Юрьев начал доклад на высокой ноте. Он говорил о предназначении подлинного искусства театра, которое "поднимает нравственное сознание народа, расширяет его разум и облагораживает чувства", говорил об ответственности художника перед обществом, об идеалах правды и красоты. От общих гуманистических, просветительских задач театра он перешел к современным театральным формам, к борьбе натуралистического и условного театров. "Реалистический театр, доведенный натуралистическим до maximum'a, не мог не произвести реакции. {…} Столкновение этих двух течений натуралистического и условного всколыхнуло все театральное царство". Но, поддерживая формы условного театра, Юрьев выступал против их крайностей: "И, как это всегда бывает в революции, в порыве увлечения движением наряду с истинными мерами предлагаются часто формы едва ли приемлемые, а иногда и прямо уродливые".
Важное место в выступлении Юрьева заняла проблема актера. Если Мейерхольд требовал от актера прежде всего пластики, ритмического решения образа, то Юрьев говорил о "вакхическом, экстазном начале" в актерском искусстве. "Не должно отнимать у искусства его драгоценного дара непосредственного воздействия на душу человека, что, разумеется, немыслимо при тех крайних условиях, предлагаемых "условным театром", — подчеркивал Юрьев.
Два положения доклада — о крайностях условного театра и месте актера в системе этого театра — вызвали возражения Мейерхольда. Со свойственной ему полемической резкостью Мейерхольд, по словам "Петроградской газеты", наговорил "много курьезного". Газета приводила некоторые суждения Мейерхольда, сопровождая их ироническими замечаниями. "Слово можно принять только как движение в пластическом плане, — высказывал он гениальную мысль". "Я настаиваю на том, — сказал он с жаром, — что театр зародился в лагере жонглеров, и актер всегда был, есть и будет жонглером"!
Эта полемика, о которой по разным поводам будет вспоминать Мейерхольд, знаменательна. Актер Юрьев вносил поправки в режиссуру Мейерхольда. А впереди были крупные совместные работы — "Свадьба Кречинского" А. В. Сухово-Кобылина и «Маскарад» М. Ю. Лермонтова.
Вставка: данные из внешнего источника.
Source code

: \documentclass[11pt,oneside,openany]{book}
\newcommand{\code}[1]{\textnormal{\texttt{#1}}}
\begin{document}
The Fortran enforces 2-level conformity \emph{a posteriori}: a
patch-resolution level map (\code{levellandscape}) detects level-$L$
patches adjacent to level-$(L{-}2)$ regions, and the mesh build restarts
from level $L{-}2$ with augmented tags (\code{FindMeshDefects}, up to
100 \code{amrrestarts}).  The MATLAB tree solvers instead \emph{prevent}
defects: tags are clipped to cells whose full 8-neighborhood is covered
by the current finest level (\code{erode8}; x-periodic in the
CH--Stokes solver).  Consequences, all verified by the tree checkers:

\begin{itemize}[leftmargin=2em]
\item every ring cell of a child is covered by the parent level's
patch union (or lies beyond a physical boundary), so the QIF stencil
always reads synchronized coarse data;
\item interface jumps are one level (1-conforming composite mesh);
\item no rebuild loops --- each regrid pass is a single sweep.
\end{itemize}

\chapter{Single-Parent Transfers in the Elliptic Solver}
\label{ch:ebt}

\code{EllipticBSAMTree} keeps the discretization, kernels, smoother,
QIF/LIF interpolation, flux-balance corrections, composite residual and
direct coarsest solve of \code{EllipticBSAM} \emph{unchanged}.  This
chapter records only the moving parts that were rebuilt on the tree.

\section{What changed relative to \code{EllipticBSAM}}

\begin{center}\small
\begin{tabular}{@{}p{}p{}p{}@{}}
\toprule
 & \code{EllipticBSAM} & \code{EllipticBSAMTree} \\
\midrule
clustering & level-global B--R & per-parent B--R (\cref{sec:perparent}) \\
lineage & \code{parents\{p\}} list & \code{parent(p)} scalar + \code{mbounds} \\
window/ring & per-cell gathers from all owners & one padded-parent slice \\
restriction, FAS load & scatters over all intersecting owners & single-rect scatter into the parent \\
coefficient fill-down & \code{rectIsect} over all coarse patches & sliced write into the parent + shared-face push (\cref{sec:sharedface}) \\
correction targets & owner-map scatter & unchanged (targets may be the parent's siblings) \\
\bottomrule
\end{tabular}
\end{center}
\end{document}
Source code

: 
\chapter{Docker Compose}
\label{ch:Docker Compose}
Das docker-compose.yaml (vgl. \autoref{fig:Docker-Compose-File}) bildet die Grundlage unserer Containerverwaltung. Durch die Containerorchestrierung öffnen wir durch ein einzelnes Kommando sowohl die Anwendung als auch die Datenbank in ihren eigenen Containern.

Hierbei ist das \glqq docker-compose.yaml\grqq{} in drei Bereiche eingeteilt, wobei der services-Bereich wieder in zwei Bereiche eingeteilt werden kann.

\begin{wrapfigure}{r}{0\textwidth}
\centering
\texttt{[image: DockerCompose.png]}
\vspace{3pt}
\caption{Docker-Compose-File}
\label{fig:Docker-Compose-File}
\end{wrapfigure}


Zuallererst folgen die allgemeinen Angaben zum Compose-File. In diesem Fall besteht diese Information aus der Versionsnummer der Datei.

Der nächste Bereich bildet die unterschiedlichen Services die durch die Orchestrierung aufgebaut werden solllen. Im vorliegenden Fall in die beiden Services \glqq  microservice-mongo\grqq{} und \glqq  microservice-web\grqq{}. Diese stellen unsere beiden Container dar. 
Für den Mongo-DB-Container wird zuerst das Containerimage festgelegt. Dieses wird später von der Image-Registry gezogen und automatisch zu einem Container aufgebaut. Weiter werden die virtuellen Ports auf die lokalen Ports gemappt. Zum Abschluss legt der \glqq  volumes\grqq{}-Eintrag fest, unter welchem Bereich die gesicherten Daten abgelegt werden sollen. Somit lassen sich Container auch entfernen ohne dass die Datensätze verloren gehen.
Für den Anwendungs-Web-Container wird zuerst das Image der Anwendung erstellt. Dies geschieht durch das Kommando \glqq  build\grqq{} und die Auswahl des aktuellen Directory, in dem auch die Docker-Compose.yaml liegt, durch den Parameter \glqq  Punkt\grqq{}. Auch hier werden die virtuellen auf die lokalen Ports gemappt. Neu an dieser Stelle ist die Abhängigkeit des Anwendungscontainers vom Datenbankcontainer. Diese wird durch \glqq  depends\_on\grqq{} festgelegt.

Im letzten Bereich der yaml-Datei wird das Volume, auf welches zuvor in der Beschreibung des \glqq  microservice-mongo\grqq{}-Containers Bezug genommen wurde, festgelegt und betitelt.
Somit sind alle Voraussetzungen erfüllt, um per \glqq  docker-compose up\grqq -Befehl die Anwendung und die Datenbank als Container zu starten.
Но прежде чем перейти к этим ролям Юрьева, следует хотя бы коротко сказать о взаимоотношениях режиссера с актерами и месте Юрьева в сложной конфликтно-драматической системе этих отношений. Как бы ни менялись взгляды Мейерхольда на искусство актера, как бы по-разному на этапах своего пути ни относился он к исполнителям в общем строе спектакля, режиссер всегда энергично работал с самыми разными актерами, виртуозно и неожиданно используя их для претворения своих замыслов. Артистов, «сделанных» Мейерхольдом, до конца ему преданных, творчество которых полностью укладывалось бы в рамки его эстетики, совсем немного. Из крупных имен, пожалуй, можно назвать два — Эраст Гарин и Сергей Мартинсон. Полное творческое понимание, художественное единение между актерами и режиссером, как правило, были редки. Чаще происходило по-другому. Союз, заключенный режиссером с исполнителем, был временным, беспокойно-напряженным и таил в себе взрывчатую силу. Именно так складывались отношения режиссера с темп актерами, творчество которых было шире мейерхольдовских рамок или стало шире в процессе работы с ним. Достаточно вспомнить Игоря Ильинского и Марию Бабанову. К творческой полемике примешивались порой нетворческие мотивы, и она перерастала в неприязнь, ссору, житейский конфликт.